So, Jim says, “I could go for liver and onions.”

I should have just gone out to a restaurant and brought some home.

But being the ultimate homemaker, I decided to give it a shot.

Fry bacon.

Save the grease.

Drench the liver in flour.

Brown it and cook about 5 minutes per side.

Remove.

Add onions, in that greasy old liver pan and caramelize them.

P-U!

Not that I have ever tried to eat liver and onions, and I definitely will not be doing that any time soon, but that stuff is gross.

I have candles burning to eliminate the memory and the smell of the cooked organ.

There are leftovers.

Oh great.

Jim wants the rest for dinner tomorrow night.

I will have to stop for at least 2 doubles before I come home to that lovely scene.

Now  the cats are hungry.

They want chicken and liver, of course.

Here’s a thought:  serve them the left over liver and tell Jim that the cats went wild and ate it.
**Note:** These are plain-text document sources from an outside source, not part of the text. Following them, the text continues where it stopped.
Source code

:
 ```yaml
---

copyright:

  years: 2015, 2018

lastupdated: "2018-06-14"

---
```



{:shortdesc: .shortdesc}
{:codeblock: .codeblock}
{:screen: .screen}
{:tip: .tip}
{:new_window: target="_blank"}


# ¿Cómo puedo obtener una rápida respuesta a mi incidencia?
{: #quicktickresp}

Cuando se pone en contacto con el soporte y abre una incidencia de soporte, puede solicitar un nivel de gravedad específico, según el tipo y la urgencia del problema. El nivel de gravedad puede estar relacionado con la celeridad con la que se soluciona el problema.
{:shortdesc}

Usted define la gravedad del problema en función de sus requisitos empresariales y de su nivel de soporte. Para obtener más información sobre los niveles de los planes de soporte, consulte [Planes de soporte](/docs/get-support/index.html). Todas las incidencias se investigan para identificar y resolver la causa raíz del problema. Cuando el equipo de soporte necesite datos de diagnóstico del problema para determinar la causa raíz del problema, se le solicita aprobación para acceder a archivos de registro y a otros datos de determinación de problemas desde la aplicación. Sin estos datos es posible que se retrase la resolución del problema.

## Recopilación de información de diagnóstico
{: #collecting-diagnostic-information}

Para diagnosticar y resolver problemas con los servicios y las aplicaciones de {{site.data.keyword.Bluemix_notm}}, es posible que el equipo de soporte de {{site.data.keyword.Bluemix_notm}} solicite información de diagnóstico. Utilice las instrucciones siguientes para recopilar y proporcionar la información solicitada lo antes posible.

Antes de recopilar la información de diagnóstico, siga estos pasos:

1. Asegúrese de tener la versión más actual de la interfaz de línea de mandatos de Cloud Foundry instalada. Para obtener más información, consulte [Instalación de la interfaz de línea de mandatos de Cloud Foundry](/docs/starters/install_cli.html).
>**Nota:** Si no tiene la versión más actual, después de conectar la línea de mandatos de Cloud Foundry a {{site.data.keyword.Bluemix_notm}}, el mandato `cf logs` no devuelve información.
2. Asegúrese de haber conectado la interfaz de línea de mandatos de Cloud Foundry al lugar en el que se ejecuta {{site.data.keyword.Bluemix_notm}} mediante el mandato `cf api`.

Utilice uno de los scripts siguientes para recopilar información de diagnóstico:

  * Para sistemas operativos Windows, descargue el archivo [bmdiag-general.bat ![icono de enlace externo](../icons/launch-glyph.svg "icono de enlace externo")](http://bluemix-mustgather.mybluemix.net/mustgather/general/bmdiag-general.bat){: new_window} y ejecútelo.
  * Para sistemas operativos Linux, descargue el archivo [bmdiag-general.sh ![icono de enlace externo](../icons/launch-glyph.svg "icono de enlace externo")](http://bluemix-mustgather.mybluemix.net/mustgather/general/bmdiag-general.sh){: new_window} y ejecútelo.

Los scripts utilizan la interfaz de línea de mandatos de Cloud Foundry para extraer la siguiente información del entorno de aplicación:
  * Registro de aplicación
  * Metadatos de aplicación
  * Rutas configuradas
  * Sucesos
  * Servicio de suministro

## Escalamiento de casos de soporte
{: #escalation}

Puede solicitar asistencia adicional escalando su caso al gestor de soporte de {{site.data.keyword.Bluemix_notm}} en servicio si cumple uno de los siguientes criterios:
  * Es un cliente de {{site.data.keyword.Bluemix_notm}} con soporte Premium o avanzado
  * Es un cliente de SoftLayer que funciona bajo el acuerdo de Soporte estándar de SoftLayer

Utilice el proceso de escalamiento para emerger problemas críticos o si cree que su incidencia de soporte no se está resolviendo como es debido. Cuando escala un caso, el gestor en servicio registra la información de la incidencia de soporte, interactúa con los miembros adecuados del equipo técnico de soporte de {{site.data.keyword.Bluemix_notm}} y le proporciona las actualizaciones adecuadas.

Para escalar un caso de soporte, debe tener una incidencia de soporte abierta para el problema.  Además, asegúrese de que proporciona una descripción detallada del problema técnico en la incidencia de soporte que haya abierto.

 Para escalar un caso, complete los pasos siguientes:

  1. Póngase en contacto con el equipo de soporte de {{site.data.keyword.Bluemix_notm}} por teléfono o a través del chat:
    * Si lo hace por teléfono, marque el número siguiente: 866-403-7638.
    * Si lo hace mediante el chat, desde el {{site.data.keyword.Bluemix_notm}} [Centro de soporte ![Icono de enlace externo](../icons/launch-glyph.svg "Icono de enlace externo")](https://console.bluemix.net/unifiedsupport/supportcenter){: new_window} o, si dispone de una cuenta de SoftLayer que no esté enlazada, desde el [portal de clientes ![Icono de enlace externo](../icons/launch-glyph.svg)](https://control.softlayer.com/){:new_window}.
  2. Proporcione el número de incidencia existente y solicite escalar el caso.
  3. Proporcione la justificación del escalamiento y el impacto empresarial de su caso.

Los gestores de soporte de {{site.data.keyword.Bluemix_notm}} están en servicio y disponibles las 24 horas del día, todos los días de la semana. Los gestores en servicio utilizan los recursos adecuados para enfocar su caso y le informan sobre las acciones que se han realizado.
Or I could tell him I left the liver on the kitchen counter and when I finished the dishes, it disappeared.  It was probably a ghost who has been haunting this old house who ate it.

How about this:  The liver looked so delicious,  that I ate it.

He won’t believe it.

I guess I will just have to suck it up and fix it tomorrow night.  After all I was a Junior Bluebird, in my youth, and a Junior Bluebird is always cheerful and happy, especially after a few doubles.